Pictures paired with source code:
________________________________________

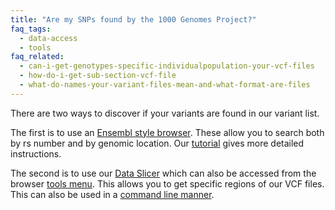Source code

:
 ```yaml
---
title: "Are my SNPs found by the 1000 Genomes Project?"
faq_tags:
  - data-access
  - tools
faq_related:
  - can-i-get-genotypes-specific-individualpopulation-your-vcf-files
  - how-do-i-get-sub-section-vcf-file
  - what-do-names-your-variant-files-mean-and-what-format-are-files
---
```

                    
There are two ways to discover if your variants are found in our variant list.

The first is to use an [Ensembl style browser](/1000-genomes-browser). These allow you to search both by rs number and by genomic location. Our [tutorial](ftp://ftp.1000genomes.ebi.ac.uk/vol1/ftp/technical/browser/1000genomes_browser_main_project_20110521/The_1000_Genomes_Browser_Tutorial.ensembl_65.doc) gives more detailed instructions. 

The second is to use our [Data Slicer](http://www.1000genomes.org/data-slicer) which can also be accessed from the browser [tools menu](http://browser.1000genomes.org/tools.html).  This allows you to get specific regions of our VCF files. This can also be used in a [command line manner](http://www.1000genomes.org/faq/how-do-i-get-sub-section-vcf-file).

________________________________________

**PROBLEM STATEMENT**:
Give the entries again, exactly and in full, with no image included.

**OUTPUT FOR THIS TASK**:
Source code

:
 ```yaml
---
title: "Are my SNPs found by the 1000 Genomes Project?"
faq_tags:
  - data-access
  - tools
faq_related:
  - can-i-get-genotypes-specific-individualpopulation-your-vcf-files
  - how-do-i-get-sub-section-vcf-file
  - what-do-names-your-variant-files-mean-and-what-format-are-files
---
```

                    
There are two ways to discover if your variants are found in our variant list.

The first is to use an [Ensembl style browser](/1000-genomes-browser). These allow you to search both by rs number and by genomic location. Our [tutorial](ftp://ftp.1000genomes.ebi.ac.uk/vol1/ftp/technical/browser/1000genomes_browser_main_project_20110521/The_1000_Genomes_Browser_Tutorial.ensembl_65.doc) gives more detailed instructions. 

The second is to use our [Data Slicer](http://www.1000genomes.org/data-slicer) which can also be accessed from the browser [tools menu](http://browser.1000genomes.org/tools.html).  This allows you to get specific regions of our VCF files. This can also be used in a [command line manner](http://www.1000genomes.org/faq/how-do-i-get-sub-section-vcf-file).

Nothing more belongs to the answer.